**Given data:**
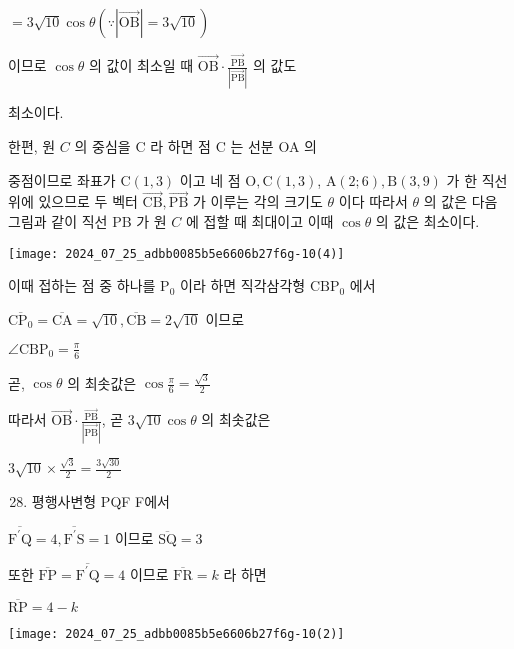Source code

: \documentclass[10pt]{article}
\begin{document}
$=3 \sqrt{10} \cos \theta(\because|\overrightarrow{\mathrm{OB}}|=3 \sqrt{10})$

이므로 $\cos \theta$ 의 값이 최소일 때 $\overrightarrow{\mathrm{OB}} \cdot \frac{\overrightarrow{\mathrm{PB}}}{|\overrightarrow{\mathrm{PB}}|}$ 의 값도

최소이다.

한편, 원 $C$ 의 중심을 C 라 하면 점 C 는 선분 OA 의

중점이므로 좌표가 $\mathrm{C}(1,3)$ 이고 네 점 $\mathrm{O}, \mathrm{C}(1,3)$, $\mathrm{A}(2 ; 6), \mathrm{B}(3,9)$ 가 한 직선 위에 있으므로 두 벡터 $\overrightarrow{\mathrm{CB}}, \overrightarrow{\mathrm{PB}}$ 가 이루는 각의 크기도 $\theta$ 이다 따라서 $\theta$ 의 값은 다음 그림과 같이 직선 PB 가 원 $C$ 에 접할 때 최대이고 이때 $\cos \theta$ 의 값은 최소이다.

\begin{center}
\texttt{[image: 2024\_07\_25\_adbb0085b5e6606b27f6g-10(4)]}
\end{center}

이때 접하는 점 중 하나를 $\mathrm{P}_{0}$ 이라 하면 직각삼각형 $\mathrm{CBP}_{0}$ 에서

$\overline{\mathrm{CP}_{0}}=\overline{\mathrm{CA}}=\sqrt{10}, \overline{\mathrm{CB}}=2 \sqrt{10}$ 이므로

$\angle \mathrm{CBP}_{0}=\frac{\pi}{6}$

곧, $\cos \theta$ 의 최솟값은 $\cos \frac{\pi}{6}=\frac{\sqrt{3}}{2}$

따라서 $\overrightarrow{\mathrm{OB}} \cdot \frac{\overrightarrow{\mathrm{PB}}}{|\overrightarrow{\mathrm{PB}}|}$, 곧 $3 \sqrt{10} \cos \theta$ 의 최솟값은

$3 \sqrt{10} \times \frac{\sqrt{3}}{2}=\frac{3 \sqrt{30}}{2}$

\begin{enumerate}
  \setcounter{enumi}{27}
  \item 평행사변형 PQF F에서
\end{enumerate}

$\overline{\mathrm{F}^{\prime} \mathrm{Q}}=4, \overline{\mathrm{F}^{\prime} \mathrm{S}}=1$ 이므로 $\overline{\mathrm{SQ}}=3$

또한 $\overline{\mathrm{FP}}=\overline{\mathrm{F}^{\prime} \mathrm{Q}}=4$ 이므로 $\overline{\mathrm{FR}}=k$ 라 하면

$\overline{\mathrm{RP}}=4-k$

\begin{center}
\texttt{[image: 2024\_07\_25\_adbb0085b5e6606b27f6g-10(2)]}
\end{center}
\end{document}
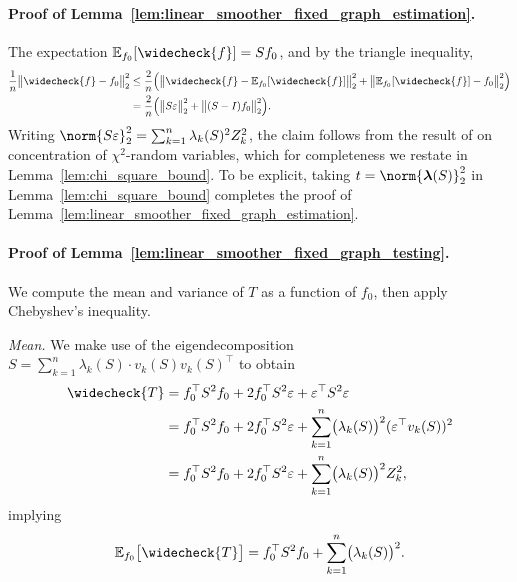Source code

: \documentclass[twoside]{article}
\newcommand{\1}{\mathbf{1}}
\newcommand{\lambdavec}{\boldsymbol{\lambda}}
\newcommand{\Ebb}{\mathbb{E}}
\newcommand{\wc}[1]{\widecheck{#1}}
\theoremstyle{definition}
\theoremstyle{remark}
\begin{document}
\paragraph{Proof of Lemma~\ref{lem:linear_smoother_fixed_graph_estimation}.}
The expectation $\Ebb_{f_0}[\wc{f}] = Sf_0$, and by the triangle inequality,
\begin{align*}
\frac{1}{n}\bigl\|\wc{f} - f_0\bigr\|_2^2 & \leq \frac{2}{n}\Bigl(\bigl\|\wc{f} - \Ebb_{f_0}[\wc{f}]\bigr\|_2^2 + \bigl\|\Ebb_{f_0}[\wc{f}] - f_0\bigr\|_2^2\Bigr) \\ 
& = \frac{2}{n}\Bigl(\bigl\|S\varepsilon\bigr\|_2^2 + \bigl\|(S - I)f_0\bigr\|_2^2\Bigr).
\end{align*}
Writing $\norm{S\varepsilon}_2^2 = \sum_{k = 1}^{n} \lambda_k(S)^2 Z_k^2$, the claim follows from the result of \citet{laurent00} on concentration of $\chi^2$-random variables, which for completeness we restate in Lemma~\ref{lem:chi_square_bound}. To be explicit, taking $t = \norm{\lambdavec(S)}_2^2$ in Lemma~\ref{lem:chi_square_bound} completes the proof of Lemma~\ref{lem:linear_smoother_fixed_graph_estimation}. 

\paragraph{Proof of Lemma~\ref{lem:linear_smoother_fixed_graph_testing}.}
We compute the mean and variance of $T$ as a function of $f_0$, then apply Chebyshev's inequality.

\textit{Mean.} We make use of the eigendecomposition $S = \sum_{k = 1}^{n} \lambda_k(S) \cdot v_k(S) v_k(S)^{\top}$ to obtain
\begin{equation}
\label{pf:linear_smoother_fixed_graph_testing1}
\begin{aligned}
\wc{T} & = f_0^{\top} S^2 f_0 + 2 f_0^{\top} S^2 \varepsilon + \varepsilon^{\top} S^2 \varepsilon \\
& = f_0^{\top} S^2 f_0 + 2 f_0^{\top} S^2 \varepsilon + \sum_{k = 1}^{n}  \bigl(\lambda_k(S)\bigr)^2 (\varepsilon^{\top} v_k(S))^2 \\
& = f_0^{\top} S^2 f_0 + 2 f_0^{\top} S^2 \varepsilon + \sum_{k = 1}^{n}  \bigl(\lambda_k(S)\bigr)^2 Z_k^2,
\end{aligned}
\end{equation}
implying
\begin{equation}
\label{pf:linear_smoother_fixed_graph_testing_mean}
\Ebb_{f_0}\bigl[\wc{T}\bigr] = f_0^{\top} S^2 f_0 + \sum_{k = 1}^{n} \bigl(\lambda_k(S)\bigr)^2.
\end{equation}
\end{document}
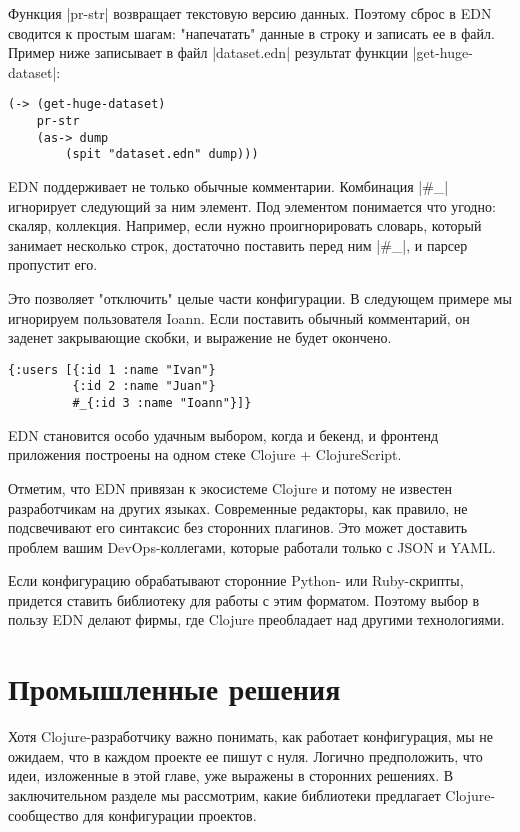 Функция \spverb|pr-str| возвращает текстовую версию данных. Поэтому сброс в EDN
сводится к простым шагам: "напечатать" данные в строку и записать ее в
файл. Пример ниже записывает в файл \spverb|dataset.edn| результат функции
\spverb|get-huge-dataset|:

\begin{verbatim}
(-> (get-huge-dataset)
    pr-str
    (as-> dump
        (spit "dataset.edn" dump)))
\end{verbatim}

EDN поддерживает не только обычные комментарии. Комбинация \spverb|#_| игнорирует
следующий за ним элемент. Под элементом понимается что угодно: скаляр,
коллекция. Например, если нужно проигнорировать словарь, который занимает
несколько строк, достаточно поставить перед ним \spverb|#_|, и парсер пропустит
его.

Это позволяет "отключить" целые части конфигурации. В следующем примере мы
игнорируем пользователя Ioann. Если поставить обычный комментарий, он заденет
закрывающие скобки, и выражение не будет окончено.

\begin{verbatim}
{:users [{:id 1 :name "Ivan"}
         {:id 2 :name "Juan"}
         #_{:id 3 :name "Ioann"}]}
\end{verbatim}

EDN становится особо удачным выбором, когда и бекенд, и фронтенд приложения
построены на одном стеке Clojure + ClojureScript.

Отметим, что EDN привязан к экосистеме Clojure и потому не известен
разработчикам на других языках. Современные редакторы, как правило, не
подсвечивают его синтаксис без сторонних плагинов. Это может доставить проблем
вашим DevOps-коллегами, которые работали только с JSON и YAML.

Если конфигурацию обрабатывают сторонние Python- или Ruby-скрипты, придется
ставить библиотеку для работы с этим форматом. Поэтому выбор в пользу EDN делают
фирмы, где Clojure преобладает над другими технологиями.

\section{Промышленные решения}

Хотя Clojure-разработчику важно понимать, как работает конфигурация, мы не
ожидаем, что в каждом проекте ее пишут с нуля. Логично предположить, что идеи,
изложенные в этой главе, уже выражены в сторонних решениях. В заключительном
разделе мы рассмотрим, какие библиотеки предлагает Clojure-сообщество для
конфигурации проектов.

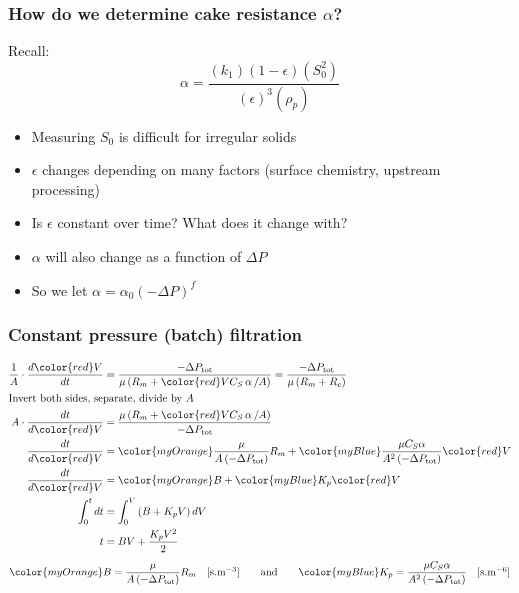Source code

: \begin{frame}\frametitle{How do we determine cake resistance $\alpha$?}
	Recall:
	\[ \alpha = \dfrac{(k_1) \left(1-\epsilon\right)(S_0^2)}{(\epsilon)^3 (\rho_p)} \]
	\begin{itemize}
		\item	Measuring $S_0$ is difficult for irregular solids
		\item	$\epsilon$ changes depending on many factors (surface chemistry, upstream processing)
		\item	Is $\epsilon$ constant over time? What does it change with?
		\item	$\alpha$ will also change as a function of $\Delta P$
		\item	So we let $\alpha = \alpha_\text{0} \left(-\Delta P\right)^f$
	\end{itemize}

\end{frame}

\begin{frame}\frametitle{Constant pressure (batch) filtration}
	\begin{align*}
	   \dfrac{1}{A} \cdot \dfrac{d{\color{red}V}}{dt} &= \dfrac{-\Delta P_\text{tot}}{\mu \left(R_m + {\color{red}V} C_S \, \mathbf{ \alpha}\, / A \right)} =  \dfrac{-\Delta P_\text{tot}}{\mu \left(R_m + R_c \right)}\\
	   \intertext{Invert both sides, separate, divide by $A$}
	   A \cdot \dfrac{dt}{d{\color{red}V}} &= \dfrac{\mu \left(R_m + {\color{red}V}  C_S \, \mathbf{ \alpha}\, / A \right)}{-\Delta P_\text{tot}}\\
	   \dfrac{dt}{d{\color{red}V}} &= {\color{myOrange}\dfrac{\mu}{A\left(-\Delta P_\text{tot}\right)} R_m} + {\color{myBlue}\dfrac{\mu C_S \alpha  }{A^2 \left(-\Delta P_\text{tot}\right)}}{\color{red}V}\\
	   \dfrac{dt}{d{\color{red}V}} &= {\color{myOrange}B} + {\color{myBlue}K_p}{\color{red}V}\\
	   \int_{0}^{t}{dt} &= \int_{0}^{V}{\left(B + K_pV\right)dV}\\
	   t &= BV +  \dfrac{K_pV^2}{2}
	\end{align*}
	${\color{myOrange}B = \dfrac{\mu}{A\left(-\Delta P_\text{tot}\right)} R_m \quad [\text{s.m}^{-3}]} \qquad \text{and} \qquad {\color{myBlue}K_p = \dfrac{\mu C_S \alpha  }{A^2 \left(-\Delta P_\text{tot}\right)} \quad [\text{s.m}^{-6}]}$
\end{frame}

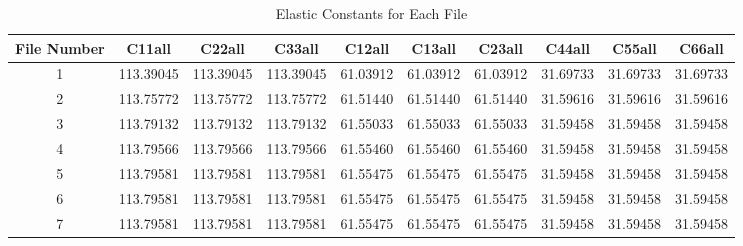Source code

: \begin{table}[h!]
\centering
\begin{tabular}{|c|c|c|c|c|c|c|c|c|c|}
\hline
File Number & C11all & C22all & C33all & C12all & C13all & C23all & C44all & C55all & C66all \\
\hline
1 & 113.39045 & 113.39045 & 113.39045 & 61.03912 & 61.03912 & 61.03912 & 31.69733 & 31.69733 & 31.69733 \\
\hline
2 & 113.75772 & 113.75772 & 113.75772 & 61.51440 & 61.51440 & 61.51440 & 31.59616 & 31.59616 & 31.59616 \\
\hline
3 & 113.79132 & 113.79132 & 113.79132 & 61.55033 & 61.55033 & 61.55033 & 31.59458 & 31.59458 & 31.59458 \\
\hline
4 & 113.79566 & 113.79566 & 113.79566 & 61.55460 & 61.55460 & 61.55460 & 31.59458 & 31.59458 & 31.59458 \\
\hline
5 & 113.79581 & 113.79581 & 113.79581 & 61.55475 & 61.55475 & 61.55475 & 31.59458 & 31.59458 & 31.59458 \\
\hline
6 & 113.79581 & 113.79581 & 113.79581 & 61.55475 & 61.55475 & 61.55475 & 31.59458 & 31.59458 & 31.59458 \\
\hline
7 & 113.79581 & 113.79581 & 113.79581 & 61.55475 & 61.55475 & 61.55475 & 31.59458 & 31.59458 & 31.59458 \\
\hline
\end{tabular}
\caption{Elastic Constants for Each File}
\label{tab:elastic_constants}
\end{table}
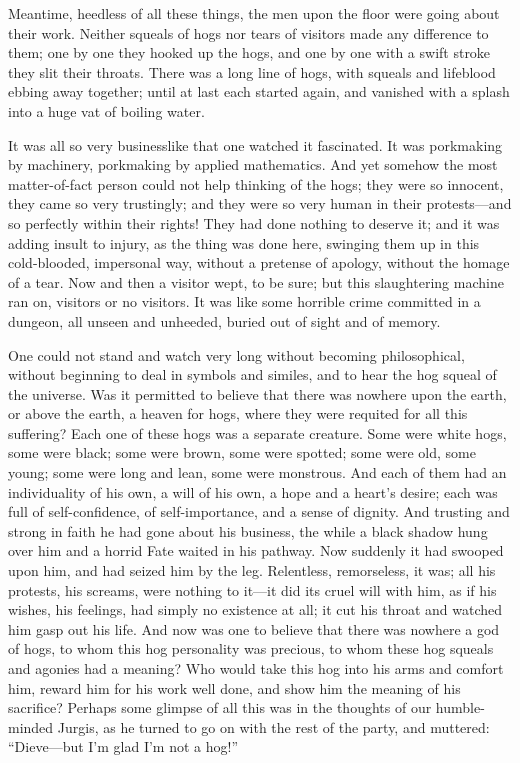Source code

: \documentclass[
]{article}
\begin{document}
Meantime, heedless of all these things, the men upon the floor were going about their work. Neither squeals of hogs nor tears of visitors made any difference to them; one by one they hooked up the hogs, and one by one with a swift stroke they slit their throats. There was a long line of hogs, with squeals and lifeblood ebbing away together; until at last each started again, and vanished with a splash into a huge vat of boiling water.

It was all so very businesslike that one watched it fascinated. It was porkmaking by machinery, porkmaking by applied mathematics. And yet somehow the most matter-of-fact person could not help thinking of the hogs; they were so innocent, they came so very trustingly; and they were so very human in their protests---and so perfectly within their rights! They had done nothing to deserve it; and it was adding insult to injury, as the thing was done here, swinging them up in this cold-blooded, impersonal way, without a pretense of apology, without the homage of a tear. Now and then a visitor wept, to be sure; but this slaughtering machine ran on, visitors or no visitors. It was like some horrible crime committed in a dungeon, all unseen and unheeded, buried out of sight and of memory.

One could not stand and watch very long without becoming philosophical, without beginning to deal in symbols and similes, and to hear the hog squeal of the universe. Was it permitted to believe that there was nowhere upon the earth, or above the earth, a heaven for hogs, where they were requited for all this suffering? Each one of these hogs was a separate creature. Some were white hogs, some were black; some were brown, some were spotted; some were old, some young; some were long and lean, some were monstrous. And each of them had an individuality of his own, a will of his own, a hope and a heart's desire; each was full of self-confidence, of self-importance, and a sense of dignity. And trusting and strong in faith he had gone about his business, the while a black shadow hung over him and a horrid Fate waited in his pathway. Now suddenly it had swooped upon him, and had seized him by the leg. Relentless, remorseless, it was; all his protests, his screams, were nothing to it---it did its cruel will with him, as if his wishes, his feelings, had simply no existence at all; it cut his throat and watched him gasp out his life. And now was one to believe that there was nowhere a god of hogs, to whom this hog personality was precious, to whom these hog squeals and agonies had a meaning? Who would take this hog into his arms and comfort him, reward him for his work well done, and show him the meaning of his sacrifice? Perhaps some glimpse of all this was in the thoughts of our humble-minded Jurgis, as he turned to go on with the rest of the party, and muttered: ``Dieve---but I'm glad I'm not a hog!''
\end{document}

**About this task:**
Copy only these lines from the records above, exactly: the one with "Хотя Clojure-разработчику важно", the one with "do we determine", and those between. Skip the pictures.

**Completed task:**
Хотя Clojure-разработчику важно понимать, как работает конфигурация, мы не
ожидаем, что в каждом проекте ее пишут с нуля. Логично предположить, что идеи,
изложенные в этой главе, уже выражены в сторонних решениях. В заключительном
разделе мы рассмотрим, какие библиотеки предлагает Clojure-сообщество для
конфигурации проектов.

Source code

: \begin{frame}\frametitle{How do we determine cake resistance $\alpha$?}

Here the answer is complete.